Stored data:
######

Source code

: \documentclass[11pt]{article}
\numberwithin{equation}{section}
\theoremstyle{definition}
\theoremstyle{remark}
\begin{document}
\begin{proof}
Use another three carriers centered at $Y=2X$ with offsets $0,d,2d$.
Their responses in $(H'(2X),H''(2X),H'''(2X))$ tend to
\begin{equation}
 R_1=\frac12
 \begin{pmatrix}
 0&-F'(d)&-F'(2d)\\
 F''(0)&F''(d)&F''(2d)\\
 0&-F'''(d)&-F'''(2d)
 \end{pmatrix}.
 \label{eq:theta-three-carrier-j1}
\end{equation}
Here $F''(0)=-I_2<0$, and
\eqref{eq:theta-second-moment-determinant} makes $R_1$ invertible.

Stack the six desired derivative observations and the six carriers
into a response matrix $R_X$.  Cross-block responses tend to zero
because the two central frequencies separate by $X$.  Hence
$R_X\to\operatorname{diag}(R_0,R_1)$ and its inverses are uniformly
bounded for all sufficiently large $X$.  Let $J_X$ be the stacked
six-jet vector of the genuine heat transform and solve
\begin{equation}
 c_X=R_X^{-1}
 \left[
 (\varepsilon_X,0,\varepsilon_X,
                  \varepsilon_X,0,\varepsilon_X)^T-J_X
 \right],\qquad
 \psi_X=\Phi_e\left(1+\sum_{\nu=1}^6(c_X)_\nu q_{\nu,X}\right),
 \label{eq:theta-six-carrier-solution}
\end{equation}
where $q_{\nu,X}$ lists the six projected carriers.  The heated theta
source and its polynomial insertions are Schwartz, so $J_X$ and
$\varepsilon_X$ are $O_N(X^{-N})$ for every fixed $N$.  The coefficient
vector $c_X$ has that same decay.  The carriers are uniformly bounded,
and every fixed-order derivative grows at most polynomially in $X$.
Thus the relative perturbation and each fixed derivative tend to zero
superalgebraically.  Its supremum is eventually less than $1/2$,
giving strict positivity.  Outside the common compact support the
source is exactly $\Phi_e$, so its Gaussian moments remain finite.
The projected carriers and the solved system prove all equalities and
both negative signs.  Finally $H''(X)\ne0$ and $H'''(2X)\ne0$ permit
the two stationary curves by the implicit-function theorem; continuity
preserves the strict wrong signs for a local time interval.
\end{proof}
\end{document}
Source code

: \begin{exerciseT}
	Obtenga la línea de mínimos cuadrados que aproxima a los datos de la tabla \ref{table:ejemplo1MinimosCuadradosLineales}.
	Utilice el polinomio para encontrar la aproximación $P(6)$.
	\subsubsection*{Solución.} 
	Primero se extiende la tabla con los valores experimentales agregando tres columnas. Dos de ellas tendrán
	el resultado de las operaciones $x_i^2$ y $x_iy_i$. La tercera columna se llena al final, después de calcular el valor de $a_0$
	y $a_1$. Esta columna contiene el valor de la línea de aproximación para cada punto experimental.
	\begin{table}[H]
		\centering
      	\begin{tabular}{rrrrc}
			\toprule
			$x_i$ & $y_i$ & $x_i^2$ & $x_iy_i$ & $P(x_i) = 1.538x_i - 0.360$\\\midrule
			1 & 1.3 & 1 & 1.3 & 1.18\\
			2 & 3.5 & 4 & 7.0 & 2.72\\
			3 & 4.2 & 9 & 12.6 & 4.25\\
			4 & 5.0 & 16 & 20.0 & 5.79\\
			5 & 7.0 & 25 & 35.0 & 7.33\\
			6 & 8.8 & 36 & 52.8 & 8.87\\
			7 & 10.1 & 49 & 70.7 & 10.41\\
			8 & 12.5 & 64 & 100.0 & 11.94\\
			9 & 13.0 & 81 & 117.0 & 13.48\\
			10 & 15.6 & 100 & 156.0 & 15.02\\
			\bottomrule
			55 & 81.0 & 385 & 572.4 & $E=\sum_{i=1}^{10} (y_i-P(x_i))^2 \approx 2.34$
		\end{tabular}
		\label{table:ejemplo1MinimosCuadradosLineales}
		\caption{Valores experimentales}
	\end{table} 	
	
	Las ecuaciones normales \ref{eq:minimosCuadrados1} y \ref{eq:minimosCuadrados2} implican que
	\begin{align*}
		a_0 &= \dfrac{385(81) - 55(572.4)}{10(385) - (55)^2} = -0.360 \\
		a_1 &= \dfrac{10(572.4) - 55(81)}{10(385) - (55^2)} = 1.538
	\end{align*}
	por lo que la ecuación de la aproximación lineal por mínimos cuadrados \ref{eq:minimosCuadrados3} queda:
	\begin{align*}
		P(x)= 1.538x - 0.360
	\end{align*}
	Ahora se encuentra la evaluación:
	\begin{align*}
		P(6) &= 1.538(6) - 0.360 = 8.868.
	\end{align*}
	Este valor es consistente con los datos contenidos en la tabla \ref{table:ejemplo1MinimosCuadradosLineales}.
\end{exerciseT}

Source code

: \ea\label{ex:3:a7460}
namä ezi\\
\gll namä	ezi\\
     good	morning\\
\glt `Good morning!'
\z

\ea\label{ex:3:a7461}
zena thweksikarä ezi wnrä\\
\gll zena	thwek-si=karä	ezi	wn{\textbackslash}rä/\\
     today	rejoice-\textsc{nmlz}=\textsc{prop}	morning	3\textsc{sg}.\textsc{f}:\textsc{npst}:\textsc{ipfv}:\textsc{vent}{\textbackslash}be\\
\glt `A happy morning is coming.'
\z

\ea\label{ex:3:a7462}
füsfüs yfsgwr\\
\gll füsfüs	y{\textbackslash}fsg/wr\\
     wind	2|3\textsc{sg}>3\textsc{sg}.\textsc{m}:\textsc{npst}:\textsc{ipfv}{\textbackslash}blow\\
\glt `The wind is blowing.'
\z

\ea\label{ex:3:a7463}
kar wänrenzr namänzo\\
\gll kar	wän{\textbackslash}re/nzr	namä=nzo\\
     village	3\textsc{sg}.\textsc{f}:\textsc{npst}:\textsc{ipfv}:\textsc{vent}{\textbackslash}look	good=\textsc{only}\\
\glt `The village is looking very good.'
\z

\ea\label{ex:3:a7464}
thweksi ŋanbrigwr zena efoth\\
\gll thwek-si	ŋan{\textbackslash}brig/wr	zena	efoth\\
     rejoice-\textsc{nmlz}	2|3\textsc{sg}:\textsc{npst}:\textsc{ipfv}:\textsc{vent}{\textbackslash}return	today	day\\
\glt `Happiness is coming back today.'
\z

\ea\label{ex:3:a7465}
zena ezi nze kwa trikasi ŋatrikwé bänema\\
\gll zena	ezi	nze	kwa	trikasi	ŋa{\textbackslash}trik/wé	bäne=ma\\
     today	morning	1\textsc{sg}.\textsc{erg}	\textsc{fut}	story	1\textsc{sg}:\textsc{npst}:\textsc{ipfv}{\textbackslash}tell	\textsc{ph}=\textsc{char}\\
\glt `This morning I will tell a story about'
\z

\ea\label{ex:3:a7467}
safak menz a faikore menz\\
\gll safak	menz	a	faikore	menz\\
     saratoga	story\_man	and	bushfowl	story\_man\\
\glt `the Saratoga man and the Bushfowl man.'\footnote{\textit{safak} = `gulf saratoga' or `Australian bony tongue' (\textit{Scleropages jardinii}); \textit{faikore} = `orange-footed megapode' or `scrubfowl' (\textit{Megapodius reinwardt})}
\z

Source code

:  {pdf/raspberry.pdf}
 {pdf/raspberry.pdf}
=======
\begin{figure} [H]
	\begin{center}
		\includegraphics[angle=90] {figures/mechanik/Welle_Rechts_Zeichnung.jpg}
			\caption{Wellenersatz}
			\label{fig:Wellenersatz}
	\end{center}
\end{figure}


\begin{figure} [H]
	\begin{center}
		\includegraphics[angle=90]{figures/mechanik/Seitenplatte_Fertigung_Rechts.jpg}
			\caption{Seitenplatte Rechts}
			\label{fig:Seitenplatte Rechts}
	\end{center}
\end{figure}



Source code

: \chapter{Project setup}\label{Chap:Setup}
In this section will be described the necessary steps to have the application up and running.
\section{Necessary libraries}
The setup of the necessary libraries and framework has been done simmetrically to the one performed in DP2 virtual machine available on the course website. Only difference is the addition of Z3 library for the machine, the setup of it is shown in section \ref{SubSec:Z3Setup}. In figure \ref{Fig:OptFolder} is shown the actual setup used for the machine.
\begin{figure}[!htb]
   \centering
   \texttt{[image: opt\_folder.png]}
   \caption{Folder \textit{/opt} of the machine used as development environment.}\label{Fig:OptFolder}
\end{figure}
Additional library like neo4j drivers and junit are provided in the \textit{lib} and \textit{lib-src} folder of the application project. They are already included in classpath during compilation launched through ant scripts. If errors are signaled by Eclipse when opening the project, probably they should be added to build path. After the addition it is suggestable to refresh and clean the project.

######

Your assignment:
A bare number is the expected answer: the tally of lines in the records above holding "safak".

Result for this task:
3